## Problem requirements:
The answer must consist of the listing, reproduced exactly.
»»
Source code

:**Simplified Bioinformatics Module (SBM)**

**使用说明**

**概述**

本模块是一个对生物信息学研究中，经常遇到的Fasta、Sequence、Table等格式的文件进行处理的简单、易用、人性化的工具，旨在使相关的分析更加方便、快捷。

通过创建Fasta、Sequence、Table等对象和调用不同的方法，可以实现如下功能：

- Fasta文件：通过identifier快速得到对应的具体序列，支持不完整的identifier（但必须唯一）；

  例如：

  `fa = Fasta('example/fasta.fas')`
««
## Problem solution:
Source code

:**Simplified Bioinformatics Module (SBM)**

**使用说明**

**概述**

本模块是一个对生物信息学研究中，经常遇到的Fasta、Sequence、Table等格式的文件进行处理的简单、易用、人性化的工具，旨在使相关的分析更加方便、快捷。

通过创建Fasta、Sequence、Table等对象和调用不同的方法，可以实现如下功能：

- Fasta文件：通过identifier快速得到对应的具体序列，支持不完整的identifier（但必须唯一）；

  例如：

  `fa = Fasta('example/fasta.fas')`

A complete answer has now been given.